# Using Solar Embedding Large on SageMaker JumpStart


**Solar Embedding Large** is a powerful multilingual embedding model offering robust performance across multiple languages, including English, Korean, Japanese, and more. It's specifically fine-tuned for retrieval tasks, significantly enhancing multilingual retrieval results. This model is divided into two specialized versions: 'solar-embedding-1-large-query', optimized for embedding user's question, and 'solar-embedding-1-large-passage', designed for embedding documents to be searched. Utilizing these purpose-specific models increases retrieval efficiency, which leads to improved performance of Retrieval Augmented Generation (RAG) systems.
This sample notebook shows you how to deploy [Solar Embedding Large](url) using Amazon SageMaker.

## Pre-requisites:
1. **Note**: This notebook contains elements which render correctly in Jupyter interface. Open this notebook from an Amazon SageMaker Notebook Instance or Amazon SageMaker Studio.
1. Ensure that IAM role used has **AmazonSageMakerFullAccess**
1. To deploy this ML model successfully, ensure that:
    1. Either your IAM role has these three permissions and you have authority to make AWS Marketplace subscriptions in the AWS account used: 
        1. **aws-marketplace:ViewSubscriptions**
        1. **aws-marketplace:Unsubscribe**
        1. **aws-marketplace:Subscribe**  

## Contents:
1. [Subscribe to the model package](#1.-Subscribe-to-the-model-package)
2. [Create an endpoint and perform real-time inference](#2.-Create-an-endpoint-and-perform-real-time-inference)
   1. [Create an endpoint](#A.-Create-an-endpoint)
   2. [Prepare input payload](#B.-Prepare-input-payload)
   3. [Perform real-time inference](#C.-Perform-real-time-inference)
   4. [Calculate cosine similarity](#D.-Perform-semantic-search)
3. [Clean-up](#4.-Clean-up)
   1. [Delete the endpoint](#A.-Delete-the-endpoint)
   2. [Delete the model](#B.-Delete-the-model)
    

## Usage instructions
You can run this notebook one cell at a time (By using Shift+Enter for running a cell).

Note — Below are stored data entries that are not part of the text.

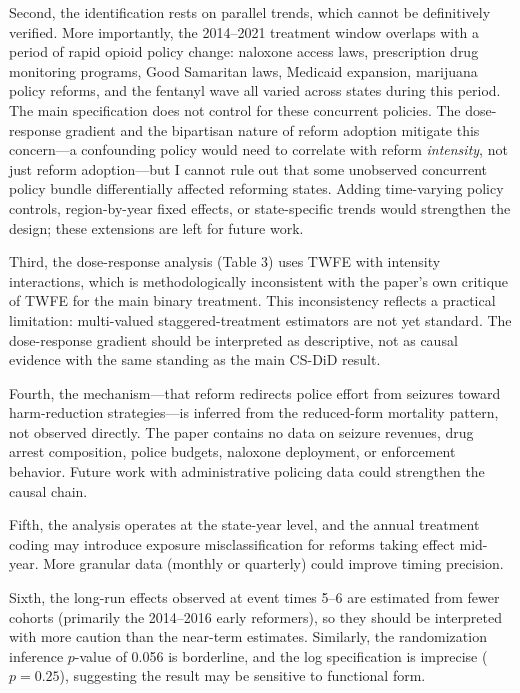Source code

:\documentclass[12pt]{article}
\begin{document}
Second, the identification rests on parallel trends, which cannot be definitively verified. More importantly, the 2014--2021 treatment window overlaps with a period of rapid opioid policy change: naloxone access laws, prescription drug monitoring programs, Good Samaritan laws, Medicaid expansion, marijuana policy reforms, and the fentanyl wave all varied across states during this period. The main specification does not control for these concurrent policies. The dose-response gradient and the bipartisan nature of reform adoption mitigate this concern---a confounding policy would need to correlate with reform \emph{intensity}, not just reform adoption---but I cannot rule out that some unobserved concurrent policy bundle differentially affected reforming states. Adding time-varying policy controls, region-by-year fixed effects, or state-specific trends would strengthen the design; these extensions are left for future work.

Third, the dose-response analysis (Table 3) uses TWFE with intensity interactions, which is methodologically inconsistent with the paper's own critique of TWFE for the main binary treatment. This inconsistency reflects a practical limitation: multi-valued staggered-treatment estimators are not yet standard. The dose-response gradient should be interpreted as descriptive, not as causal evidence with the same standing as the main CS-DiD result.

Fourth, the mechanism---that reform redirects police effort from seizures toward harm-reduction strategies---is inferred from the reduced-form mortality pattern, not observed directly. The paper contains no data on seizure revenues, drug arrest composition, police budgets, naloxone deployment, or enforcement behavior. Future work with administrative policing data could strengthen the causal chain.

Fifth, the analysis operates at the state-year level, and the annual treatment coding may introduce exposure misclassification for reforms taking effect mid-year. More granular data (monthly or quarterly) could improve timing precision.

Sixth, the long-run effects observed at event times 5--6 are estimated from fewer cohorts (primarily the 2014--2016 early reformers), so they should be interpreted with more caution than the near-term estimates. Similarly, the randomization inference $p$-value of 0.056 is borderline, and the log specification is imprecise ($p = 0.25$), suggesting the result may be sensitive to functional form.
\end{document}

## 1. Subscribe to the model package

To subscribe to the model package:
1. Open [Solar Embedding Large](url) model package listing page.
2. On the AWS Marketplace listing, click on the **Continue to subscribe** button.
3. On the **Subscribe to this software** page, review and click on **"Accept Offer"** if you and your organization agrees with EULA, pricing, and support terms. 
4. Once you click on **Continue to configuration button** and then choose a **region**, you will see a **Product Arn** displayed. This is the model package ARN that you need to specify while creating a deployable model using Boto3. Copy the ARN corresponding to your region and specify the same in the following cell.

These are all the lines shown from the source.